From the line containing "## 잃어버린 것들 되찾기" to the end of the records below, output each line exactly; include both ends and nothing else.
———
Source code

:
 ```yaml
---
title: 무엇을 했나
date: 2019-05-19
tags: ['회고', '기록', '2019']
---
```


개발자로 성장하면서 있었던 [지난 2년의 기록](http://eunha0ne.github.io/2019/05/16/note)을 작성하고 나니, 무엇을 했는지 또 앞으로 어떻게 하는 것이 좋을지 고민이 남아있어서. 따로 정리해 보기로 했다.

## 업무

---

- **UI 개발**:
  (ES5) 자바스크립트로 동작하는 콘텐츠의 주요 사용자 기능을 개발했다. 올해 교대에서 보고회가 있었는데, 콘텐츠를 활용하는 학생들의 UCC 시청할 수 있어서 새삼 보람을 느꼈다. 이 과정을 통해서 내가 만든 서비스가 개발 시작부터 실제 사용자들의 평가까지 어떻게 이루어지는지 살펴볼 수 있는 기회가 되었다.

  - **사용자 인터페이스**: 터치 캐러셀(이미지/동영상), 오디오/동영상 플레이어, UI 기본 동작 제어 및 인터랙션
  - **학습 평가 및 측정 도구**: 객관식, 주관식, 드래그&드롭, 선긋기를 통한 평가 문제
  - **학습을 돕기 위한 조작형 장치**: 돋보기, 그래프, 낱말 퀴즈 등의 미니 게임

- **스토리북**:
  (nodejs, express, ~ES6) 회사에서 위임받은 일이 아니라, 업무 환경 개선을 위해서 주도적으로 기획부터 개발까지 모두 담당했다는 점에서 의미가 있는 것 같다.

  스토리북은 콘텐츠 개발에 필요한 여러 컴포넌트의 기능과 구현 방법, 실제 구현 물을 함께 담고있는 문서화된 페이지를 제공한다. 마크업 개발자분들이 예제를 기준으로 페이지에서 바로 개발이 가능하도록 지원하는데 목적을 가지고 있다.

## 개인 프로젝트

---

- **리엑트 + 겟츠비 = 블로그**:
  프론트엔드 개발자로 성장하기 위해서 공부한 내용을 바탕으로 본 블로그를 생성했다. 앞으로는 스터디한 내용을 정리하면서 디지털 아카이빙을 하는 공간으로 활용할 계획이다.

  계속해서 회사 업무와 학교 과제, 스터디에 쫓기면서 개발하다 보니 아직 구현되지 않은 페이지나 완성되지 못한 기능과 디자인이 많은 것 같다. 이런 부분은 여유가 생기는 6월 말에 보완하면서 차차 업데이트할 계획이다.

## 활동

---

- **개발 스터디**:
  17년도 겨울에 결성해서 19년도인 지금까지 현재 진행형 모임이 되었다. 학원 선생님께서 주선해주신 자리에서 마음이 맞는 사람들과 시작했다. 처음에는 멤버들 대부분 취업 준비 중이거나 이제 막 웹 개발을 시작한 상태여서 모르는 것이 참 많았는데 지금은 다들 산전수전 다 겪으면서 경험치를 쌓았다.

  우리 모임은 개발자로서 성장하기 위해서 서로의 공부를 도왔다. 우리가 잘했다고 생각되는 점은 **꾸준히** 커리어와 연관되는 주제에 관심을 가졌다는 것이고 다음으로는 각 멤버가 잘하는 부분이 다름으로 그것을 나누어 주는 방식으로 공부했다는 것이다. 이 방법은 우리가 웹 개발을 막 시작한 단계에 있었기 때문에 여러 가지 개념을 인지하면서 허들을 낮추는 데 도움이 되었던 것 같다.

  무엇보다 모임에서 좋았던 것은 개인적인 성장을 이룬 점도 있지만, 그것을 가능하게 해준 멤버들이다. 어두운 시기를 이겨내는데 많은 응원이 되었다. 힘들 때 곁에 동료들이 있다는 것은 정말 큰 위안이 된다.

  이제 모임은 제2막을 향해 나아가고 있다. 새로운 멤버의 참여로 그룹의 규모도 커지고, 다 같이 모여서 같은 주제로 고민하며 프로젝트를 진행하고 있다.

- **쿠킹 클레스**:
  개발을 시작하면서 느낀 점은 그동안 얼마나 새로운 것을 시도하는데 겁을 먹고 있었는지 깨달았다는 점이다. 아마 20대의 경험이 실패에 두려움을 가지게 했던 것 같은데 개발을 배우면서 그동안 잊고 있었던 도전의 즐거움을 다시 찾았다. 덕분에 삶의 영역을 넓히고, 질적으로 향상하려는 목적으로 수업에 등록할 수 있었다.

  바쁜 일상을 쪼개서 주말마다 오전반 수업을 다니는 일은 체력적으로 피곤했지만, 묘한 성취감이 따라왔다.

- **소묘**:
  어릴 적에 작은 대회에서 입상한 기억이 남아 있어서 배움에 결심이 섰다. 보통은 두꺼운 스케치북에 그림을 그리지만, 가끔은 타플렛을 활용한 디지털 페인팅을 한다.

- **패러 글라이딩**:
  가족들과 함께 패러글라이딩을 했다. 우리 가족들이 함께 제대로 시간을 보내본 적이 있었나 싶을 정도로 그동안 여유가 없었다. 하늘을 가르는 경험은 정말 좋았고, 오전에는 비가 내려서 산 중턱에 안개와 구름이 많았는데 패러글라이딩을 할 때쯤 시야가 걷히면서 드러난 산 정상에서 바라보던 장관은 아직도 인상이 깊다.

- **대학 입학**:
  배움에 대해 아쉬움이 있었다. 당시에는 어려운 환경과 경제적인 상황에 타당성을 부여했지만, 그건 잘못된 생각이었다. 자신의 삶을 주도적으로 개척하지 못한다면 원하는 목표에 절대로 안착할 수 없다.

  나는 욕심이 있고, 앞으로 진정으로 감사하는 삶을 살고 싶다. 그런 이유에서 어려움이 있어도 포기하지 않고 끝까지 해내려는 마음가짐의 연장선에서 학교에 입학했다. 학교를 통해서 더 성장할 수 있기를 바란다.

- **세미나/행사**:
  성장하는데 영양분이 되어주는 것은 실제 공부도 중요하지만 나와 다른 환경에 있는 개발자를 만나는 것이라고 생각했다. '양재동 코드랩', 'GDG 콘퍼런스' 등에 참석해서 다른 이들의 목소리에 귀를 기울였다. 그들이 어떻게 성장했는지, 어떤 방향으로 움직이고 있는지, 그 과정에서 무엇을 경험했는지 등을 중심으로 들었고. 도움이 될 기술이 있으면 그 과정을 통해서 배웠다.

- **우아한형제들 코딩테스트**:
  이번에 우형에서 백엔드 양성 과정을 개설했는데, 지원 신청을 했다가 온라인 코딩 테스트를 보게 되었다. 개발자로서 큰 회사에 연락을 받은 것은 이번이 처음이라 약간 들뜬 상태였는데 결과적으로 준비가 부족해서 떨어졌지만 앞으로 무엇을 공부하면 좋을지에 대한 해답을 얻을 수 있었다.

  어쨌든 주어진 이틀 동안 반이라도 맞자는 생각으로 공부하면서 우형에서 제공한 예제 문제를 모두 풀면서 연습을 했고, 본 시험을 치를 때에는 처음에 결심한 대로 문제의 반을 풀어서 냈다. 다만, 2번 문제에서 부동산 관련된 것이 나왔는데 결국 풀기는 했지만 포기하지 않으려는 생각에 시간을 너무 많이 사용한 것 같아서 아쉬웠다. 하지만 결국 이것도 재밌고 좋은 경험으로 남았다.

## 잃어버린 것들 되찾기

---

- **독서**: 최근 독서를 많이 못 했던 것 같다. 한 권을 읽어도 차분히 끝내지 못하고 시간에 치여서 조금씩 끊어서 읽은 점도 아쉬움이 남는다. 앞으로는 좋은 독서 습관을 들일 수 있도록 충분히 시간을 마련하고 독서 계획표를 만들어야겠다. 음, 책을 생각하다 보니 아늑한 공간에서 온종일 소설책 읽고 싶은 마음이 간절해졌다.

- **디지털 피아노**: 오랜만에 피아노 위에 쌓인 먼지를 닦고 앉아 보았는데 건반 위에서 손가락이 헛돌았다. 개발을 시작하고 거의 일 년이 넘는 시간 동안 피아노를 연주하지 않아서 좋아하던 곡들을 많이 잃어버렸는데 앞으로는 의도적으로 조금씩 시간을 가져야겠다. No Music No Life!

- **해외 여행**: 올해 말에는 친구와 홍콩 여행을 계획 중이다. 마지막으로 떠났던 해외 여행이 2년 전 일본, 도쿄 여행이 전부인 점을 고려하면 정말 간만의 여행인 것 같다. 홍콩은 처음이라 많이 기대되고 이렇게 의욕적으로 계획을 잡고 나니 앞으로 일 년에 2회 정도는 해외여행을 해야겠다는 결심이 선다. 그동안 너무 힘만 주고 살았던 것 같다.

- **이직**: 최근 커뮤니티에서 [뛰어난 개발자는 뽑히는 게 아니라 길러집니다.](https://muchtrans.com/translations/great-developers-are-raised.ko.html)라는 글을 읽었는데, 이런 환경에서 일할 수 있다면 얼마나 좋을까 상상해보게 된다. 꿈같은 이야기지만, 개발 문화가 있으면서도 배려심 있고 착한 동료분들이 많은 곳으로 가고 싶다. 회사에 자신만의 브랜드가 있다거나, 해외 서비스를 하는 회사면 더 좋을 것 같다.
———
Answer section:
## 잃어버린 것들 되찾기

---

- **독서**: 최근 독서를 많이 못 했던 것 같다. 한 권을 읽어도 차분히 끝내지 못하고 시간에 치여서 조금씩 끊어서 읽은 점도 아쉬움이 남는다. 앞으로는 좋은 독서 습관을 들일 수 있도록 충분히 시간을 마련하고 독서 계획표를 만들어야겠다. 음, 책을 생각하다 보니 아늑한 공간에서 온종일 소설책 읽고 싶은 마음이 간절해졌다.

- **디지털 피아노**: 오랜만에 피아노 위에 쌓인 먼지를 닦고 앉아 보았는데 건반 위에서 손가락이 헛돌았다. 개발을 시작하고 거의 일 년이 넘는 시간 동안 피아노를 연주하지 않아서 좋아하던 곡들을 많이 잃어버렸는데 앞으로는 의도적으로 조금씩 시간을 가져야겠다. No Music No Life!

- **해외 여행**: 올해 말에는 친구와 홍콩 여행을 계획 중이다. 마지막으로 떠났던 해외 여행이 2년 전 일본, 도쿄 여행이 전부인 점을 고려하면 정말 간만의 여행인 것 같다. 홍콩은 처음이라 많이 기대되고 이렇게 의욕적으로 계획을 잡고 나니 앞으로 일 년에 2회 정도는 해외여행을 해야겠다는 결심이 선다. 그동안 너무 힘만 주고 살았던 것 같다.

- **이직**: 최근 커뮤니티에서 [뛰어난 개발자는 뽑히는 게 아니라 길러집니다.](https://muchtrans.com/translations/great-developers-are-raised.ko.html)라는 글을 읽었는데, 이런 환경에서 일할 수 있다면 얼마나 좋을까 상상해보게 된다. 꿈같은 이야기지만, 개발 문화가 있으면서도 배려심 있고 착한 동료분들이 많은 곳으로 가고 싶다. 회사에 자신만의 브랜드가 있다거나, 해외 서비스를 하는 회사면 더 좋을 것 같다.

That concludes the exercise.